There are even more sophisticated ways to calcluate similarity using WordNet relations, though they require sense tagged corpora. We can use the equation above, but instead of using the WordNet *depth* of A, B, and their LCS, we use their *information* based on their probability in a corpus.

Though hyponym/hypernym form the core of WordNet, it has a several other relationships between synsets. Meronymy/holonymy is the *is part of* relation, if A is a part of B, then A is meronym of B, and B is a holonym of A. WordNet distinguishes between `part_meronyms` and `substance_meronyms`

"wheel" is *meronym* of "car", and "car" is a *holonym* of "wheel".  Unlike the hypernym/hyponym relationship, A is not "belonging to a smaller class" than B - B actually contains A.  This is sometimes also referred to as a *has a* relation: "A car has a wheel".

In [85]:
car = wn.synset('car.n.01')
#my code here
car.part_meronyms()
#my code here

[Synset('accelerator.n.01'),
 Synset('air_bag.n.01'),
 Synset('auto_accessory.n.01'),
 Synset('automobile_engine.n.01'),
 Synset('automobile_horn.n.01'),
 Synset('buffer.n.06'),
 Synset('bumper.n.02'),
 Synset('car_door.n.01'),
 Synset('car_mirror.n.01'),
 Synset('car_seat.n.01'),
 Synset('car_window.n.01'),
 Synset('fender.n.01'),
 Synset('first_gear.n.01'),
 Synset('floorboard.n.02'),
 Synset('gasoline_engine.n.01'),
 Synset('glove_compartment.n.01'),
 Synset('grille.n.02'),
 Synset('high_gear.n.01'),
 Synset('hood.n.09'),
 Synset('luggage_compartment.n.01'),
 Synset('rear_window.n.01'),
 Synset('reverse.n.02'),
 Synset('roof.n.02'),
 Synset('running_board.n.01'),
 Synset('stabilizer_bar.n.01'),
 Synset('sunroof.n.01'),
 Synset('tail_fin.n.02'),
 Synset('third_gear.n.01'),
 Synset('window.n.02')]

In [86]:
wood = wn.synset('wood.n.01')
wood.substance_holonyms()


[Synset('beam.n.02'),
 Synset('chopping_block.n.01'),
 Synset('lumber.n.01'),
 Synset('spindle.n.02')]

There are also antonyms in WordNet, though note that they are tied to particular lemmas! Why? - unlike synonyms, which all kind of mean the same thing, antonyms are often very specific to one meaning.  Consider "big/little brother" - we can't say "small brother"! And they are much more common with adjectives, though there are nouns with antonyms too.

In [87]:
abstract_syn = wn.synset('abstract.a.01')
abstract_syn.lemmas()

[Lemma('abstract.a.01.abstract')]

In [88]:
abstract_syn.lemmas()[0].antonyms()

[Lemma('concrete.a.01.concrete')]

In [89]:
wn.synset('sister.n.01').lemmas()[0].antonyms()

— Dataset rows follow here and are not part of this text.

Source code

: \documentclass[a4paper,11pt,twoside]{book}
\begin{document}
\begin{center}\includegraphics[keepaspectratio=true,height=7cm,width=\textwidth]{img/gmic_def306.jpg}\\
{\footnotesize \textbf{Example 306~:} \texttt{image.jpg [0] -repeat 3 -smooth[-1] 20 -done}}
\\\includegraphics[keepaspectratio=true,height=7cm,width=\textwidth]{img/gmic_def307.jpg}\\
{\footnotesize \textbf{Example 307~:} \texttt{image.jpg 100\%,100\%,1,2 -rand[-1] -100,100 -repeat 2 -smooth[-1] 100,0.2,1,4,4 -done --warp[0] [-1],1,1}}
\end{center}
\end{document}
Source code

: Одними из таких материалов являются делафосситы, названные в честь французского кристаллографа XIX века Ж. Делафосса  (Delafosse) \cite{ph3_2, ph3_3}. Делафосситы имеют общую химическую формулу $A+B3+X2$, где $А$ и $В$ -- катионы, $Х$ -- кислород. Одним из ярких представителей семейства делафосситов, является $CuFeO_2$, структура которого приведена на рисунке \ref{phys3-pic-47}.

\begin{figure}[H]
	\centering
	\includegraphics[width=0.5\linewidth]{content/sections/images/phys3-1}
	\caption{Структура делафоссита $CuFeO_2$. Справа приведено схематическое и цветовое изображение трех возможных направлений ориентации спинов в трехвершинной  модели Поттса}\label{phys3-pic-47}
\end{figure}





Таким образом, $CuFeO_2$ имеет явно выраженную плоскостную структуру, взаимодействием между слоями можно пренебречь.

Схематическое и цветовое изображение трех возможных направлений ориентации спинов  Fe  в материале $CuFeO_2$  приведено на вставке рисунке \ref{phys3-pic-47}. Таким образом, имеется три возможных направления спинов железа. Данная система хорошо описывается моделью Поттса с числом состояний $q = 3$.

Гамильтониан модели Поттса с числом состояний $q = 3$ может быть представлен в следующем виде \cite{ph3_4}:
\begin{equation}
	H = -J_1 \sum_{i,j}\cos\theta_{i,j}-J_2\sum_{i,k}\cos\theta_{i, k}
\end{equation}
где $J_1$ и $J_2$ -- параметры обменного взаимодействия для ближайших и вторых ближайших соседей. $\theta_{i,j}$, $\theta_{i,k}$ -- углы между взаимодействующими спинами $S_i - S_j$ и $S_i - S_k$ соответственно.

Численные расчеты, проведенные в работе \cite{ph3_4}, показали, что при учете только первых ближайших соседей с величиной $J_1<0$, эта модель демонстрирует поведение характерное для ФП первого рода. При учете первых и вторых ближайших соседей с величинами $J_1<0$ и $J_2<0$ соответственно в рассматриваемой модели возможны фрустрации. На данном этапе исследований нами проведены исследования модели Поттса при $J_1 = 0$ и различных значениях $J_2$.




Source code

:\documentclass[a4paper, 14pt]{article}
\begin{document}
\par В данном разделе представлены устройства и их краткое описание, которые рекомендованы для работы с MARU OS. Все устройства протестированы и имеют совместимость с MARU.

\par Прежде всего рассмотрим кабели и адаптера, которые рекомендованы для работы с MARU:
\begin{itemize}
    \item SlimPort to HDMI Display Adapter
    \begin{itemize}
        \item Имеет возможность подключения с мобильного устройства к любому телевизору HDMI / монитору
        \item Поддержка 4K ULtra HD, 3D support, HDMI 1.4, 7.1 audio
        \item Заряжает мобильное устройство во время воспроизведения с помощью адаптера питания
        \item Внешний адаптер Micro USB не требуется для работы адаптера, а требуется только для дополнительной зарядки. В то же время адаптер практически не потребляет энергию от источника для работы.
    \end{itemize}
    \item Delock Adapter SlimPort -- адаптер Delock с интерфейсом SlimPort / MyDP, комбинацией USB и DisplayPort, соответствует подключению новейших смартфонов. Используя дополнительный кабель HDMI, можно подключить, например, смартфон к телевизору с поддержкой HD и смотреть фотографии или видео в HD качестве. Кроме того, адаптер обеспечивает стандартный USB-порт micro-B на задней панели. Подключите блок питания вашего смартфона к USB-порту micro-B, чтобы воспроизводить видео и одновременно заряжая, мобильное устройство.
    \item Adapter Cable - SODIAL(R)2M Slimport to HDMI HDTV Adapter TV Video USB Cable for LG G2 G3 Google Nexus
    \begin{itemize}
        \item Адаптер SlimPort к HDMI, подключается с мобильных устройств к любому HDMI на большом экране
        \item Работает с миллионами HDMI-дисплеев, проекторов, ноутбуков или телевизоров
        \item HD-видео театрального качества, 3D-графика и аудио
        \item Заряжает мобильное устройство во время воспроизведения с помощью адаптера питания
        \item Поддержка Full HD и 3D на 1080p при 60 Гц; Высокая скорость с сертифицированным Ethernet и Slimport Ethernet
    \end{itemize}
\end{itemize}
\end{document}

[Lemma('brother.n.01.brother')]

Finally, NLTK only has the English WordNet, but WordNets for other languages exist, see [this site](http://globalwordnet.org/resources/wordnets-in-the-world/). NTLK does include non-English lemmas for English synsets, via the [Open Multilingual WordNet (OMW)](http://compling.hss.ntu.edu.sg/omw/). This provides a nice multilingual lexicon, and allows you to calculate things like WordNet distances for other languages using the English WordNet.

In [90]:
import nltk
nltk.download('omw')

[nltk_data] Downloading package omw to /Users/lxy/nltk_data...
[nltk_data]   Package omw is already up-to-date!


True

In [91]:
for lang in wn.langs():
    print("---" + lang + "----")
    
    for lemma in dog.lemma_names(lang):
        print(lemma)

---eng----
dog
domestic_dog
Canis_familiaris
---als----
---arb----
كلْب
---bul----
куче
---cat----
ca
canis_familiaris
gos
gos_domèstic
---cmn----
犬
狗
---dan----
hund
køter
vovhund
vovse
---ell----
σκύλος_γένους_Canis_familiaris
---eus----
or
txakur
zakur
---fas----
---fin----
Canis_familiaris
koira
---fra----
canis_familiaris
chien
---glg----
can
Canis_familiaris
---heb----
---hrv----
Canis_lupus_familiaris
domaći_pas
pas
---ind----
anjing
---ita----
cane
Canis_familiaris
---jpn----
イヌ
ドッグ
洋犬
犬
飼犬
飼い犬
---nld----
hond
joekel
---nno----
bisk
hund
kjøter
---nob----
bisk
hund
kjøter
---pol----
pies
pies_domowy
---por----
cachorra
cachorro
cadela
cão
---qcn----
---slv----
canis_familiaris
pes
---spa----
can
perro
---swe----
hund
---tha----
หมา
สุนัข
หมาบ้าน
---zsm----
anjing


## Word Sense Disambiguation

Word Sense Disambiguation is the task of determining which sense a particular instance of a word is. Given a collection of possible senses (synsets) for a particular word, we can view it as a classification task for each ambiguous word token. 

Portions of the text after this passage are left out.